Helpful? 0

Keeping a crawlspace vented--insulation options?

I live in a 100 year old barn that was converted to a single family in 1971. It has a field stone foundation and a vented crawl space. Beneath the floor and betweent the floor joists is 30 year old fiberglass insulation.

I want to improve the insulation and eliminate any air flow between the crawl space and living space.
I've read every thing I can find about crawl space design and the merits of enclosing the crawl space and including it as part of the conditioned space. However, i'm wondering if that applies in my case considering there are no mechanicals in the crawl space and there will not be in the future. Can I just better insulate the underside of the floor and keep the crawl space vented?
I thought I could put 6 or 12 mil vapor barrier under the joists, and that would support insulation between the joist. Or better, fasten rigid foam board under the joist and use that to hold additoinal insulation. All joints with either method will be taped and spray foamed for air sealing.

Any major flaws in this thinking? Thanks in advance for any help.

Asked by Steven O'Neil
Posted Mon, 01/24/2011 - 13:19
Edited Mon, 01/24/2011 - 13:20

Tags:

8 Answers

Select your preferred way to display the comments and click "Save settings" to activate your changes.
1.
Helpful? 0

Steven,
In a house like yours, you can leave the crawl space vented if you want.

If the old fiberglass batts are deteriorated, I would throw them out. Once the joist bays are empty, you could insulate between the joists with spray polyurethane foam.

If the fiberglass batts are in good shape, you can leave them in place. I would insulate under the joists with at least 2 inches of rigid polyisocyanurate foam with taped seams. This work will be difficult to do well if you have round log joists; however. If you have sawn joists, it should go fairly smoothly. Use caulk or canned foam as necessary to assure an airtight installation.

By the way, what's your climate? How do you keep your plumbing pipes from freezing?

Answered by Martin Holladay, GBA Advisor
Posted Mon, 01/24/2011 - 13:27
Edited Mon, 01/24/2011 - 13:31.

2.
Helpful? 0

Thanks for you reply Martin. I forgot to mention I am in zone 5A ( massachusetts).
I will be disposing of the old fiberglass batts because they are in poor shape and have been home to many critters over the years.

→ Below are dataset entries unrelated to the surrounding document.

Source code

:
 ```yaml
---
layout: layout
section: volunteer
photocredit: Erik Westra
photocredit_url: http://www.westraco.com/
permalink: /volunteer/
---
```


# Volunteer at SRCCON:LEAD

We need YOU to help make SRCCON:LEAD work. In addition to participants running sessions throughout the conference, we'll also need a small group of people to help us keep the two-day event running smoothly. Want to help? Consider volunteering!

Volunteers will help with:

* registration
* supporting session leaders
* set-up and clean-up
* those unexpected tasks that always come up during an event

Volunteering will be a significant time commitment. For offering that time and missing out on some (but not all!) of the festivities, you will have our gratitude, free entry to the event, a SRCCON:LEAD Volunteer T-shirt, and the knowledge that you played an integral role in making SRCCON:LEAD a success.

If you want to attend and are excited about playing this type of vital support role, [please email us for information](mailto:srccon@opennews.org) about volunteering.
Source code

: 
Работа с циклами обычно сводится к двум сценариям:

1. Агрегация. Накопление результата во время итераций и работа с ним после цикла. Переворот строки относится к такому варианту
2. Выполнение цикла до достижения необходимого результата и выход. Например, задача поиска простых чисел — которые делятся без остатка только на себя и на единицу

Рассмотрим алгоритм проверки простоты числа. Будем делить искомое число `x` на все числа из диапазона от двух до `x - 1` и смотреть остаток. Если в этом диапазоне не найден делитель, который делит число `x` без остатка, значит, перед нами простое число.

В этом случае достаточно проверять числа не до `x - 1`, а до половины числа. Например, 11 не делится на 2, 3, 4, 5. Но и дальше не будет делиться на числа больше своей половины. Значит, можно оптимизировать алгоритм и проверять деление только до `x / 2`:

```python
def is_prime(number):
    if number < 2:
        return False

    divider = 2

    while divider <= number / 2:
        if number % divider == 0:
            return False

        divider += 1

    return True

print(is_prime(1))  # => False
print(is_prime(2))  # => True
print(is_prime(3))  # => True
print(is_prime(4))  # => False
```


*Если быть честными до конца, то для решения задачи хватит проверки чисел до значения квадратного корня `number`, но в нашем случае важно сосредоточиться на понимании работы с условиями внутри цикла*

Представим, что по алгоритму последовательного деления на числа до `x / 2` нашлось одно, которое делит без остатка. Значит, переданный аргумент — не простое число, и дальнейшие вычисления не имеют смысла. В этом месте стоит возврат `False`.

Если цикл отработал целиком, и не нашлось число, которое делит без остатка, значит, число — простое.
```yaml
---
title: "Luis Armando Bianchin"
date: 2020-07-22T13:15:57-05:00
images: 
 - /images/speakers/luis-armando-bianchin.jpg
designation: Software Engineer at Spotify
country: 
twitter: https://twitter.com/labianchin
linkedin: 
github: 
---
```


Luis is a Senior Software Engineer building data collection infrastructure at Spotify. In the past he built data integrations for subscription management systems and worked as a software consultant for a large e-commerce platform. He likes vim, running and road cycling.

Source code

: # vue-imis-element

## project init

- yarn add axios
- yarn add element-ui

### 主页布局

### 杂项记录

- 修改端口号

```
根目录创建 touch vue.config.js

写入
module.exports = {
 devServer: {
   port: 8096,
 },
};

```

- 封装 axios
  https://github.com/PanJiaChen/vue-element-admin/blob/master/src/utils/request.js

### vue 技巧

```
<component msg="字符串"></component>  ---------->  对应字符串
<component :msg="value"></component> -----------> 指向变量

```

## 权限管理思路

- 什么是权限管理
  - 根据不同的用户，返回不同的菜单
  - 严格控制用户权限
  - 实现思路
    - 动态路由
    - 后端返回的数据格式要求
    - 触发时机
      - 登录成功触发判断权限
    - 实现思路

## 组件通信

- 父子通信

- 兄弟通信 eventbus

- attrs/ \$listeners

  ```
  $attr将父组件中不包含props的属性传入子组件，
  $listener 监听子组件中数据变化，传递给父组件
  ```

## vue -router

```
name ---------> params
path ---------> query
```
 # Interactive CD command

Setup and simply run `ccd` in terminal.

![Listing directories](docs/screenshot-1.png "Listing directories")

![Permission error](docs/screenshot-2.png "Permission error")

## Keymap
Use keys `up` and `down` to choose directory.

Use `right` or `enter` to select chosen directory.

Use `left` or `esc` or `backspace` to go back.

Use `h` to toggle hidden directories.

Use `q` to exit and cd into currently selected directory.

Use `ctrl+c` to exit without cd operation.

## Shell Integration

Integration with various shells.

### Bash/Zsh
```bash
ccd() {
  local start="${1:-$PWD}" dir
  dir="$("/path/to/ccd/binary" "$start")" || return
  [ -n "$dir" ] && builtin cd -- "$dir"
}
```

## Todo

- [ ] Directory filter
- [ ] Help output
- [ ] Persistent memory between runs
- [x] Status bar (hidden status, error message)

The real challenge is going to be access...the crawl space is very shallow in some spots and I will need to do some excavation just to get enough space to get on my back and get under there. I looked into spray foam, but it's expensive, and I'd still need to do some digging for the installers to get under there.
Glad to hear keeping the vents open is an option in this case.
Edited to add that the joists are sawn, not log.

Answered by Steven O'Neil
Posted Mon, 01/24/2011 - 14:02
Edited Mon, 01/24/2011 - 14:04.

3.
Helpful? 0

You have a vented crawl space in Massachusetts and your plumbing pipes don't freeze? What do you use -- electric heat tape?

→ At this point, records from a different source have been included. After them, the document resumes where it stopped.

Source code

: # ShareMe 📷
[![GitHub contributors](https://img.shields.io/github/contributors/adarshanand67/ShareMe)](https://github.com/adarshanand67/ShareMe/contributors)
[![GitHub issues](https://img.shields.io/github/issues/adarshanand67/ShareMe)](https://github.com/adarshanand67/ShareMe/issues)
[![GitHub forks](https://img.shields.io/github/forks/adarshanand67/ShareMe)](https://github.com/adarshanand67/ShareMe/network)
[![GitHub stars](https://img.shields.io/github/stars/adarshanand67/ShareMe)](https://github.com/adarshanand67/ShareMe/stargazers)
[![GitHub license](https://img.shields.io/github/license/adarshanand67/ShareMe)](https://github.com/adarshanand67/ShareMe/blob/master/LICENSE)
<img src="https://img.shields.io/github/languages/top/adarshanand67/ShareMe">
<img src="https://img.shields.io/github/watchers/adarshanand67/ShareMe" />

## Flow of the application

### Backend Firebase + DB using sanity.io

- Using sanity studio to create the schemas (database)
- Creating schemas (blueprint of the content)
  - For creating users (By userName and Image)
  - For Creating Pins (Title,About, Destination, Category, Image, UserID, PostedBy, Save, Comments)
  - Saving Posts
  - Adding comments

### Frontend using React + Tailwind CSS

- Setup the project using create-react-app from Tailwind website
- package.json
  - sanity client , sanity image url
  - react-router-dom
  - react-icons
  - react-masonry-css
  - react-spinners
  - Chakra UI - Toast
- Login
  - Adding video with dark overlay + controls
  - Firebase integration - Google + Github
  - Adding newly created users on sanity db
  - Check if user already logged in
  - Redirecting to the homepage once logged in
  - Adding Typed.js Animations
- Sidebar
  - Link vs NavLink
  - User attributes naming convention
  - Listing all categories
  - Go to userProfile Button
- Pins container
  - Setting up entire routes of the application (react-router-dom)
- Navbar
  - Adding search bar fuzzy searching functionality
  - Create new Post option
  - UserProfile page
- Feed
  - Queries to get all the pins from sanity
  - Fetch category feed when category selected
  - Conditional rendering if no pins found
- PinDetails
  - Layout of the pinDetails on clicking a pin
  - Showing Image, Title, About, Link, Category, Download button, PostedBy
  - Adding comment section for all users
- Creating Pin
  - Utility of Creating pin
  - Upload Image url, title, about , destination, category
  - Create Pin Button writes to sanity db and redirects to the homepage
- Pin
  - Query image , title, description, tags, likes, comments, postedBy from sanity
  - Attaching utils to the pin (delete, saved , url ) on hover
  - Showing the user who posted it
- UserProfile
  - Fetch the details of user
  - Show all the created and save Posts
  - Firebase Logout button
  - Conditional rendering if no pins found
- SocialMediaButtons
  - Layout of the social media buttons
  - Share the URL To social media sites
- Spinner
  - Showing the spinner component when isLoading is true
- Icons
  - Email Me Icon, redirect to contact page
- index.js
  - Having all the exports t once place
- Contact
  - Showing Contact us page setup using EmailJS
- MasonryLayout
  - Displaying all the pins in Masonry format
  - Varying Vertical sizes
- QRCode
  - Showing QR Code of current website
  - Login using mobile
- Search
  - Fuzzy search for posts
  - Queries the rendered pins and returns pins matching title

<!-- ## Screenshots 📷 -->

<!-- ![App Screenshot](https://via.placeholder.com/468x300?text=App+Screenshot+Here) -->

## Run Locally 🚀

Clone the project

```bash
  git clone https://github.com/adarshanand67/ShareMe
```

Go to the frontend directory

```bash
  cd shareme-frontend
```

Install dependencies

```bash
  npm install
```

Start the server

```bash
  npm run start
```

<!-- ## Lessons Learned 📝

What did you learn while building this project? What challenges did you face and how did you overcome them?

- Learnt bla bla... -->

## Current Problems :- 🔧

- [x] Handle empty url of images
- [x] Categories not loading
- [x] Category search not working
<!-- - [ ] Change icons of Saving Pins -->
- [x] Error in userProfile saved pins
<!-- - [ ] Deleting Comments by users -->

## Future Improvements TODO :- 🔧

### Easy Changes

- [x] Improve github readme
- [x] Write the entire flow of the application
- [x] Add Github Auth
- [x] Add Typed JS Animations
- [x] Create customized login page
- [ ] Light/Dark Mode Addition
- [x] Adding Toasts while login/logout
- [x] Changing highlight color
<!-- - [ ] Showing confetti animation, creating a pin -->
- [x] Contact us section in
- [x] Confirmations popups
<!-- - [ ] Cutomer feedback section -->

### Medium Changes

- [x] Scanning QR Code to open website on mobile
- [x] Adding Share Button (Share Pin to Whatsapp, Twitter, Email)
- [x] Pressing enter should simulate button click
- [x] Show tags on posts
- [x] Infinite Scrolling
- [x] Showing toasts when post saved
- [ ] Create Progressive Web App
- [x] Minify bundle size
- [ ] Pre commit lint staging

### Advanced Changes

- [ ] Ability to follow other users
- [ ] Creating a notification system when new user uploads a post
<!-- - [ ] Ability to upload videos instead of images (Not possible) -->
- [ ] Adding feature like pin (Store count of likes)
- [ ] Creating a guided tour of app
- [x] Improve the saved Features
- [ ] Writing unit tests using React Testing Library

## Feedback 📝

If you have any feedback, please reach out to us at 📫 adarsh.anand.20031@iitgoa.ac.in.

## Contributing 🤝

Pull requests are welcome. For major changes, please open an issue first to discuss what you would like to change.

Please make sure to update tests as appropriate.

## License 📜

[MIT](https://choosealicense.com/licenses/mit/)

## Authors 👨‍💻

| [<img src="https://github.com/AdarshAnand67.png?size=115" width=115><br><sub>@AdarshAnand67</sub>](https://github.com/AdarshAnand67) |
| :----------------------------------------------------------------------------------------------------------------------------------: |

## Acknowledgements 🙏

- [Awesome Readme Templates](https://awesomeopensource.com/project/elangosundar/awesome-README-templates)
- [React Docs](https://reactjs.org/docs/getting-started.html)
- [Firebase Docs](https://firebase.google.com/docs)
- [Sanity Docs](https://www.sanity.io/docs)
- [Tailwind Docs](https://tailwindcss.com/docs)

Answered by Martin Holladay, GBA Advisor
Posted Mon, 01/24/2011 - 14:21

4.
Helpful? 0

The crawl space has vents, but not all of the crawl space is vented. This is because the original joists of the barn actually sit on the soil, while a newer set of joists was built on top of those. So effectively, not all of the crawl space has exposure to exterior air, but it is not insulated well either.
The water main is below the frost line is about to about 12 feet into the house. The verticle part of the water main that enters the house is wrapped in a lot of insulation. No heat tape. So far, so good, but I suppose the next day or two will be the test because we're having the coldest weather we've had here in years.

Answered by Steven O'Neil
Posted Mon, 01/24/2011 - 14:30

5.
Helpful? 0

Steven,

Since you're going to remove the fiberglass "nest", you might consider replacing it with borate-treated recycled blue jean batts (if the joist spacing is regular). It's a lot harder to cut than fiberglass, but won't be attractive to insects of rodents.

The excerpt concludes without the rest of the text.